* _WORK TO BE COMPLETED_
Leaving out the pictures, retype the lines from the top of the listing through the line with "## Description" exactly.

_ _ _

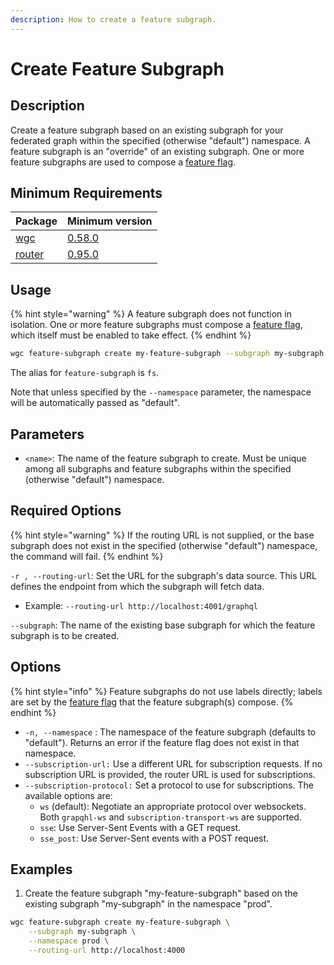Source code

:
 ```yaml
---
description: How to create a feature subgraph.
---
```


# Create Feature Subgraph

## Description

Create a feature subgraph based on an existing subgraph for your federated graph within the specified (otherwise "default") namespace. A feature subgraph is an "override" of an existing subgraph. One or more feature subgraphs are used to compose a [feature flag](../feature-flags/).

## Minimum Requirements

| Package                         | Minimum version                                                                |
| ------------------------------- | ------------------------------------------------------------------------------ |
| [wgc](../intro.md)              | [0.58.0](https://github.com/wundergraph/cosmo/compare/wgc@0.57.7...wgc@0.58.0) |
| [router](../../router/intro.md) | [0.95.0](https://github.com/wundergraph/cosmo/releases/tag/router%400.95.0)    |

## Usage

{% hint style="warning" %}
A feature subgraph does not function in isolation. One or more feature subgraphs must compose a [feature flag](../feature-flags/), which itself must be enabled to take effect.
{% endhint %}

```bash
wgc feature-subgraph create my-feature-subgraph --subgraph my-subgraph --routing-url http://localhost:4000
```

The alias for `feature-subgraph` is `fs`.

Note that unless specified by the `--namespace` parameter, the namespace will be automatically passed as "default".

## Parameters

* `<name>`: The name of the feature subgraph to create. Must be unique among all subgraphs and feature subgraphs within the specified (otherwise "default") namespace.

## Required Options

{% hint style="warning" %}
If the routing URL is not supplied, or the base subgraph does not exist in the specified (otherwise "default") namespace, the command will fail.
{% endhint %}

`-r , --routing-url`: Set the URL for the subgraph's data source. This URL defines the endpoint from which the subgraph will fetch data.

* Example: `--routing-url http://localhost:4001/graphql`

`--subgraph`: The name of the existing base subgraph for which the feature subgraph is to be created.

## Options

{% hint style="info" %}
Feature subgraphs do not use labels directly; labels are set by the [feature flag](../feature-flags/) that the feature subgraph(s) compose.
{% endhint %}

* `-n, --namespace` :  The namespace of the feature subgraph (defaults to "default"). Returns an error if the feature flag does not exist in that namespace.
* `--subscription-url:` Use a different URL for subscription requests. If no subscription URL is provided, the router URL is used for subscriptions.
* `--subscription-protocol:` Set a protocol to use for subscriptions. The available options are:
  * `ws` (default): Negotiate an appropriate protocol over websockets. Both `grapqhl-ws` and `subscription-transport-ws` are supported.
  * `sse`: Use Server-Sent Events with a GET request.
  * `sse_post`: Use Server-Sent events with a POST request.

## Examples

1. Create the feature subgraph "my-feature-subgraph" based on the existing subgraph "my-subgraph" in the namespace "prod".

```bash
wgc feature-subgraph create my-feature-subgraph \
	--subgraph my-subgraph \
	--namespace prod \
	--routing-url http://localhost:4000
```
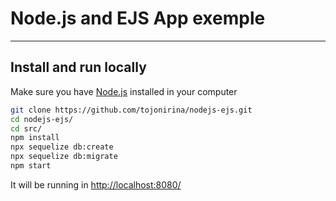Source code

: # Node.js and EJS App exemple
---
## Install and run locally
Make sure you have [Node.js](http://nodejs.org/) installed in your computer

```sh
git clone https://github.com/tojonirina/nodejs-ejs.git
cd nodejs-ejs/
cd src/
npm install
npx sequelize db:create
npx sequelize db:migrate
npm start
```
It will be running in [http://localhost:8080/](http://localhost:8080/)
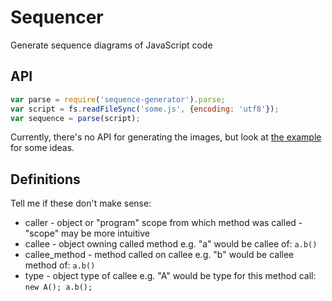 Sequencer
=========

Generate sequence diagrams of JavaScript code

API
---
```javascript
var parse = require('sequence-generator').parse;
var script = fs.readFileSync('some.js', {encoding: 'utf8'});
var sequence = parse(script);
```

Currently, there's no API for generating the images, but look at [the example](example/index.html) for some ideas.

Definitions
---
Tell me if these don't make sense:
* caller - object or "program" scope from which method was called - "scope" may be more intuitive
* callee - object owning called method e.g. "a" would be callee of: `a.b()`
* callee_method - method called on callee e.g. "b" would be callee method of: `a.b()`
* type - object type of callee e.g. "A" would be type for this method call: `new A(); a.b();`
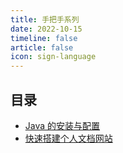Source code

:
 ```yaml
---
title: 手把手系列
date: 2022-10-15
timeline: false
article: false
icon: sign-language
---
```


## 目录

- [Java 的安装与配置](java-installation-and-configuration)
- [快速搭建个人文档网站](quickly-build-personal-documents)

_ _ _

* _RESULT OF THIS EXERCISE_
Source code

:
 ```yaml
---
description: How to create a feature subgraph.
---
```


# Create Feature Subgraph

## Description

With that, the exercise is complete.